Vivimos en la “Era Password”. Uno no es nada si no tiene un password y ese mismo uno se convierte en muchas nadas si elaboró varios password y olvidó algunos. Escribo password sin cursivas y no utilizo contraseña porque en la “Era Password” las dicotomías no existen: nos dominan las compañías tecnológicas y el inglés. Eso lo ha explicado con exactitud la doctora Password, una de las voces fundamentales de Facebook, Internet, etcétera.

Las claves para abrir correos o cuentas bancarias son personales y deben ser fuertes. Fuertes, explican los expertos, son aquellas que contienen una considerable extensión y tienen símbolos, mayúsculas, minúsculas y números. Dada la necesidad de los password, diversas empresas de la esfera tecnológica han organizado el Día Mundial de la Contraseña el primer jueves de mayo, cuyo propósito es reforzar la seguridad del usuario. Lo del Día Mundial no es ni ficción ni broma, es realidad. En cuanto sean innecesarios el Día del Padre o el de la Abuela, el Día Password contará con un espacio fijo en el calendario.

Antes de conocer la información previa me dediqué a crear varias contraseñas para mis cuentas de crédito y bancarias, para el hospital e internet así como para las páginas de publicaciones periódicas y para mis tres o cuatro empresas cuyo origen y oficio no puedo compartir.

Hace cinco o seis años, generé, como dije, varios password. Al cabo de un año, mis cuentas bancarias se quedaron en cero, mis tarjetas de crédito alcanzaron deudas estratosféricas, mi consultorio se quedó sin pacientes y mis empresas se convirtieron en fantasmas. Consulté a unos abogados nativos de internet y expertos en fraudes por passwords bobos. Me enviaron a Password Office Smith. El director me explicó que mis passwords, por simples e inocentes, habían sido pirateados. “¿Recuerda sus claves?”, me preguntó el gerente, “sí”, respondí, “1234, abcd, 4321 y ASKW fueron las que más utilicé”. “Por eso le robaron. Usurparon con facilidad su identidad. Le sugiero crear claves fuertes”, me dijo, “y no olvide verificar si usted sigue vigente”.

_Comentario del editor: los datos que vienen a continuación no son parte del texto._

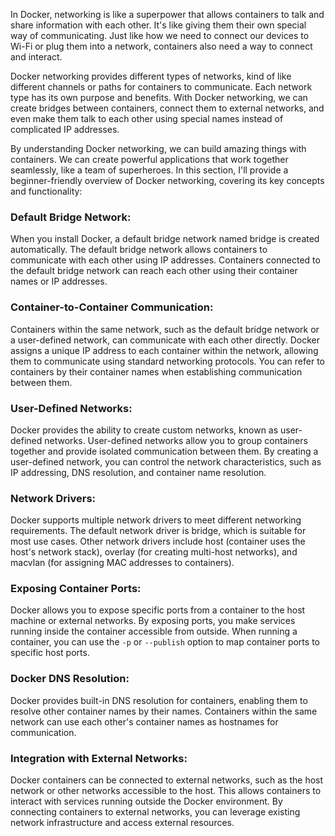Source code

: [//]: # (Overview of Docker Networking)

In Docker, networking is like a superpower that allows containers to talk and share information with each other. It's like giving them their own special way of communicating. Just like how we need to connect our devices to Wi-Fi or plug them into a network, containers also need a way to connect and interact.

Docker networking provides different types of networks, kind of like different channels or paths for containers to communicate. Each network type has its own purpose and benefits. With Docker networking, we can create bridges between containers, connect them to external networks, and even make them talk to each other using special names instead of complicated IP addresses.

By understanding Docker networking, we can build amazing things with containers. We can create powerful applications that work together seamlessly, like a team of superheroes. 
In this section, I'll provide a beginner-friendly overview of Docker networking, covering its key concepts and functionality:

### Default Bridge Network:
When you install Docker, a default bridge network named bridge is created automatically.
The default bridge network allows containers to communicate with each other using IP addresses.
Containers connected to the default bridge network can reach each other using their container names or IP addresses.


### Container-to-Container Communication:
Containers within the same network, such as the default bridge network or a user-defined network, can communicate with each other directly.
Docker assigns a unique IP address to each container within the network, allowing them to communicate using standard networking protocols.
You can refer to containers by their container names when establishing communication between them.

### User-Defined Networks:
Docker provides the ability to create custom networks, known as user-defined networks.
User-defined networks allow you to group containers together and provide isolated communication between them.
By creating a user-defined network, you can control the network characteristics, such as IP addressing, DNS resolution, and container name resolution.

### Network Drivers:
Docker supports multiple network drivers to meet different networking requirements.
The default network driver is bridge, which is suitable for most use cases.
Other network drivers include host (container uses the host's network stack), overlay (for creating multi-host networks), and macvlan (for assigning MAC addresses to containers).

### Exposing Container Ports:
Docker allows you to expose specific ports from a container to the host machine or external networks.
By exposing ports, you make services running inside the container accessible from outside.
When running a container, you can use the `-p` or `--publish` option to map container ports to specific host ports.

### Docker DNS Resolution:
Docker provides built-in DNS resolution for containers, enabling them to resolve other container names by their names.
Containers within the same network can use each other's container names as hostnames for communication.

### Integration with External Networks:
Docker containers can be connected to external networks, such as the host network or other networks accessible to the host.
This allows containers to interact with services running outside the Docker environment.
By connecting containers to external networks, you can leverage existing network infrastructure and access external resources.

Me inscribí en un curso especializado en claves fuertes, por supuesto, el mejor de la ciudad. El curso duró dos días, dieciséis horas en total y el costo fue enorme: 1$2$3$4$5$6$7$8$9$.

El examen, amén de costoso, algo así como diez salarios mínimos, fue muy duro: cada alumno tenía que crear tres claves fuertes. Si dos alumnos generaban el mismo password eran expulsados sin misericordia y obligados a tomar un segundo curso con costo adicional —así lo estipulaban las reglas—.

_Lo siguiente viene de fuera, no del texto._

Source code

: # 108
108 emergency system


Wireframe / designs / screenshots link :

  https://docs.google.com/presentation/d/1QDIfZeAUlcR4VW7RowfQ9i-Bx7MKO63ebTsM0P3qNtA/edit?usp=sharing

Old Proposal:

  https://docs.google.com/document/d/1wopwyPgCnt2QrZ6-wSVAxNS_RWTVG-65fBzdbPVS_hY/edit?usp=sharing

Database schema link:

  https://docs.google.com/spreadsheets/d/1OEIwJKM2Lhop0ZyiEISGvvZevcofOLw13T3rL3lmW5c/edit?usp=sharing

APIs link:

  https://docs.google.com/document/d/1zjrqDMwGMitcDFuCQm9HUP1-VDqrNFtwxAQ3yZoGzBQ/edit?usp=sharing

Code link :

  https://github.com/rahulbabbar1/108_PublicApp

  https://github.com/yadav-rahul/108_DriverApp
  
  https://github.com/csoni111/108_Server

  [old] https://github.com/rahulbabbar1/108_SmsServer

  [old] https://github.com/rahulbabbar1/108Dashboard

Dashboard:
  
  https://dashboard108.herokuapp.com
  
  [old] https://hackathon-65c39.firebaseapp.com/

Por fortuna yo no reprobé y casi casi me otorgaron una Mención Honorífica. No me la dieron pues fui incapaz de recitar mi password al revés.

Al llegar a casa busqué salvar mi honor y proteger todos mis bienes. Generé dos claves fuertes: 4r%tM=sLM?2uM’`, y, 3eM%gtB/·kqT”. Para que nadie las usurpara no las escribí en ningún papel. Las repetí mil veces con tal de memorizarlas. Cuando intenté utilizarlas después de un año, me percaté que las había olvidado y tampoco logré encontrar el papel donde ahora escribo para leer mis claves. Ayer recibí sendas cartas de los bancos y de las cuentas de crédito donde había adelantado algunos depósitos; la información fue deprimente: las cuentas bancarias y el dinero de las tarjetas de crédito y débito pasaban a ser parte de las arcas nacionales por no haberse usado durante un año.

Acudí muy molesto a Password Office Smith. Buscaba una explicación. Ninguno de los profesores del curso nos advirtió que debíamos memorizarlas, escribirlas y meterlas en una botella bien tapada en alguno de los lagos de Chapultepec y/o contratar una oficina de seguridad privada para que guardasen los passwords en un lugar ultra seguro. La oficina, por supuesto, había desaparecido y yo había quebrado de nuevo. La “Era Password” y la doctora del mismo apellido discriminan: sólo admite a menores de 30 años.